-Bagian 6-

40 10 3
                                    

Biru bermaksud mendekati Rayya yang sedang duduk di bangku taman. Suasananya sangat teduh dan tenang.

Di bawah pohon rindang, Rayya mengayunkan kedua kakinya bergantian sembari memerhatikan burung-burung kecil di hadapannya yang sedang mencari makan. Angin berhembus pelan membuat helai demi helai rambut Rayya berterbangan. Rayya sedikit terganggu karena beberapa rambutnya mengenai bibirnya yang mungil.

Biru mendudukkan bokongnya di samping Rayya, sang puan masih belum menyadari keberadaannya. 

"EKH EKHEMM." Biru sengaja batuk kecil sebagai kode keberadaannya. 

Rayya menoleh. 

"EHHH! YAMPUNN NGAGETIN AJA TAU GAKK!" Rayya melotot sembari memukul pelan lengan Biru. 

"HHAHAHHA. Maaf, Rayy. Saya gak berekspetasi ekspresi kamu bakal sekaget itu."

"Gimana gak kaget, gak ada suara langkah kakinya sama sekali terus tiba-tiba ada wujudnya di sini. Yaa aku kaget."

"Hhhhah, Lucu banget kamu, Ray. Ikut saya yuk, Ray.  Ke tempat yang pasti bikin kamu senang, mauu?"

"HAHH Kemana?"

Tanpa menjawab pertanyaan yang terlontar dari mulut Rayya, Biru justru segera menggandeng tangan Rayya dengan lembut dan memberhentikan bus Kopaja untuk mereka tumpangi bersama. 

Rayya berlari kecil mengekor di belakang Biru. Langkahnya yang tidak selebar langkah kaki Biru pun membuat Biru memperlambat laju kakinya.

Di dalam bus Kopaja yang melaju dengan kecepatan sedang, Rayya masih menerka-nerka kemana Biru akan membawa dirinya. Tetapi, daripada waktunya disita oleh pertanyaan-pertanyaan yang membuatnya penasaran sendiri, ia memilih untuk mengalihkan perhatian ke luar kaca bus yang usang. Kacanya dipenuhi percikan debu, membuat pemandangan di luar sana pun tidak terlihat jelas. Rayya semakin bosan, wajahnya merenggut. Seharusnya ia tidak mengiyakan ajakan Biru, seharusnya ia tetap di taman bersama burung-burung kecil itu aja. Sayang sekali, Biru terlalu sulit untuk ditolak ajakannya. Dia cukup menyenangkan. 

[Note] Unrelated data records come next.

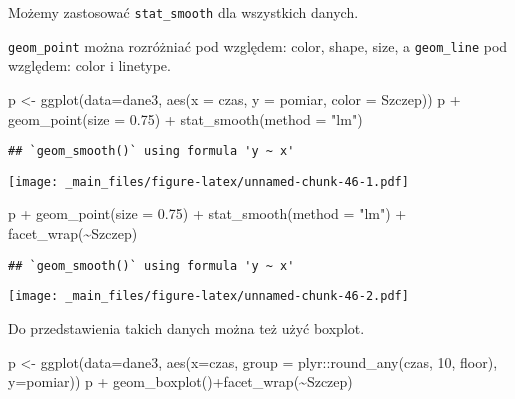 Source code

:\documentclass[
]{book}
\newenvironment{Shaded}{\begin{snugshade}}{\end{snugshade}}
\newcommand{\AttributeTok}[1]{\textcolor[rgb]{0.77,0.63,0.00}{#1}}
\newcommand{\DecValTok}[1]{\textcolor[rgb]{0.00,0.00,0.81}{#1}}
\newcommand{\FloatTok}[1]{\textcolor[rgb]{0.00,0.00,0.81}{#1}}
\newcommand{\FunctionTok}[1]{\textcolor[rgb]{0.00,0.00,0.00}{#1}}
\newcommand{\NormalTok}[1]{#1}
\newcommand{\OtherTok}[1]{\textcolor[rgb]{0.56,0.35,0.01}{#1}}
\newcommand{\SpecialCharTok}[1]{\textcolor[rgb]{0.00,0.00,0.00}{#1}}
\newcommand{\StringTok}[1]{\textcolor[rgb]{0.31,0.60,0.02}{#1}}
\begin{document}
Możemy zastosować \texttt{stat\_smooth} dla wszystkich danych.

\texttt{geom\_point} można rozróżniać pod względem: color, shape, size, a \texttt{geom\_line} pod względem: color i linetype.

\begin{Shaded}
\begin{Highlighting}[]
\NormalTok{p }\OtherTok{\textless{}{-}} \FunctionTok{ggplot}\NormalTok{(}\AttributeTok{data=}\NormalTok{dane3, }\FunctionTok{aes}\NormalTok{(}\AttributeTok{x =}\NormalTok{ czas, }\AttributeTok{y =}\NormalTok{ pomiar, }\AttributeTok{color =}\NormalTok{ Szczep))}
\NormalTok{p }\SpecialCharTok{+} \FunctionTok{geom\_point}\NormalTok{(}\AttributeTok{size =} \FloatTok{0.75}\NormalTok{) }\SpecialCharTok{+} \FunctionTok{stat\_smooth}\NormalTok{(}\AttributeTok{method =} \StringTok{"lm"}\NormalTok{)}
\end{Highlighting}
\end{Shaded}

\begin{verbatim}
## `geom_smooth()` using formula 'y ~ x'
\end{verbatim}

\texttt{[image: \_main\_files/figure-latex/unnamed-chunk-46-1.pdf]}

\begin{Shaded}
\begin{Highlighting}[]
\NormalTok{p }\SpecialCharTok{+} \FunctionTok{geom\_point}\NormalTok{(}\AttributeTok{size =} \FloatTok{0.75}\NormalTok{) }\SpecialCharTok{+} \FunctionTok{stat\_smooth}\NormalTok{(}\AttributeTok{method =} \StringTok{"lm"}\NormalTok{) }\SpecialCharTok{+} \FunctionTok{facet\_wrap}\NormalTok{(}\SpecialCharTok{\textasciitilde{}}\NormalTok{Szczep)}
\end{Highlighting}
\end{Shaded}

\begin{verbatim}
## `geom_smooth()` using formula 'y ~ x'
\end{verbatim}

\texttt{[image: \_main\_files/figure-latex/unnamed-chunk-46-2.pdf]}

Do przedstawienia takich danych można też użyć boxplot.

\begin{Shaded}
\begin{Highlighting}[]
\NormalTok{p }\OtherTok{\textless{}{-}} \FunctionTok{ggplot}\NormalTok{(}\AttributeTok{data=}\NormalTok{dane3, }\FunctionTok{aes}\NormalTok{(}\AttributeTok{x=}\NormalTok{czas, }\AttributeTok{group =}\NormalTok{ plyr}\SpecialCharTok{::}\FunctionTok{round\_any}\NormalTok{(czas, }\DecValTok{10}\NormalTok{, floor), }\AttributeTok{y=}\NormalTok{pomiar))}
\NormalTok{p }\SpecialCharTok{+} \FunctionTok{geom\_boxplot}\NormalTok{()}\SpecialCharTok{+}\FunctionTok{facet\_wrap}\NormalTok{(}\SpecialCharTok{\textasciitilde{}}\NormalTok{Szczep)}
\end{Highlighting}
\end{Shaded}
\end{document}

Biru kembali menggenggam lembut tangan Rayya dan membimbingnya untuk turun dari bus. Tidak ada satu kata pun yang keluar dari mulut Biru. Hingga akhirnya mereka melewati tempat yang penuh dengan barang rongsokan dan gerobak kayu. Rasa penasaran Rayya semakin menjadi-jadi. Pertanyaan demi pertanyaan memenuhi kepala Rayya. 

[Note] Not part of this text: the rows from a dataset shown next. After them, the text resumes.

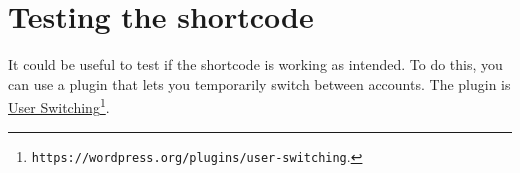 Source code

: \documentclass[a4paper,11pt]{article}
\begin{document}
\section{Testing the shortcode}

It could be useful to test if the shortcode is working as intended. To do this, you can use a plugin that lets you temporarily switch between accounts. The plugin is \href{https://wordpress.org/plugins/user-switching}{User Switching}\footnote{\texttt{https://wordpress.org/plugins/user-switching}.}.
\end{document}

Dia gak mungkin nyulik aku kann!? 


Biru melihat tersenyum Lily yang sedang terpana di depannya memegangi sekarung botol bekas yang sudah kumel. 

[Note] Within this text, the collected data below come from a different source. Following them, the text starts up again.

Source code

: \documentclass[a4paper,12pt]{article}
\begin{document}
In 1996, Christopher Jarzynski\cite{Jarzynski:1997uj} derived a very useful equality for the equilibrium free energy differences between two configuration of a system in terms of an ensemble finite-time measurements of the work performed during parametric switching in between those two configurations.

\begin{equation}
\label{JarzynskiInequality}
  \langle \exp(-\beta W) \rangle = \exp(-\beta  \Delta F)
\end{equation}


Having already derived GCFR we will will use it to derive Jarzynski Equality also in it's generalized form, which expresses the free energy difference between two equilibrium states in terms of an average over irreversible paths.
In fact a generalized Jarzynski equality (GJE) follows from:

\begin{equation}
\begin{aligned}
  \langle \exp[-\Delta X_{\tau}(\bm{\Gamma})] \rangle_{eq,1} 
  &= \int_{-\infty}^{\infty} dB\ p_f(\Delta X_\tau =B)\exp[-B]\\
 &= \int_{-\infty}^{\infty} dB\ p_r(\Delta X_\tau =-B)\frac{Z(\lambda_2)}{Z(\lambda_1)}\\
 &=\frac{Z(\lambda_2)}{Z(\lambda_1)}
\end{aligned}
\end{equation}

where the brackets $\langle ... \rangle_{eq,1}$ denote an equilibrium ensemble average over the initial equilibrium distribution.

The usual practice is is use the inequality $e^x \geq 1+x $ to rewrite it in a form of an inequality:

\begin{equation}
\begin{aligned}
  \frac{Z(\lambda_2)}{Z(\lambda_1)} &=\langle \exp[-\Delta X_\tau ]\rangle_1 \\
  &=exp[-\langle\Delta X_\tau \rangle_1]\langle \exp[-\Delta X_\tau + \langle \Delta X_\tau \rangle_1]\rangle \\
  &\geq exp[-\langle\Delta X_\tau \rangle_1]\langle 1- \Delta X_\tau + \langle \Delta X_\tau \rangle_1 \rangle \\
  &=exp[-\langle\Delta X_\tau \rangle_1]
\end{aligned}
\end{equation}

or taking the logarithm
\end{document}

Lily masih memerhatikan siapa sosok perempuan cantik yang tangannya sedang digenggam oleh kakak pengajarnya itu.

Apa perempuan itu yang dimaksud Kak Biru? Wahhh berarti benar apa yang dikatakan Kak Biru waktu itu

"Kak Biruuu...." sapa Lily sambil berlari mendekati Biru.


"Haiiii.." Biru tersenyum ramah.
"Kak Biru aku kangen taukk."
"Iyaa maaf ya, Kakak baru sempat main ke sini sekarang."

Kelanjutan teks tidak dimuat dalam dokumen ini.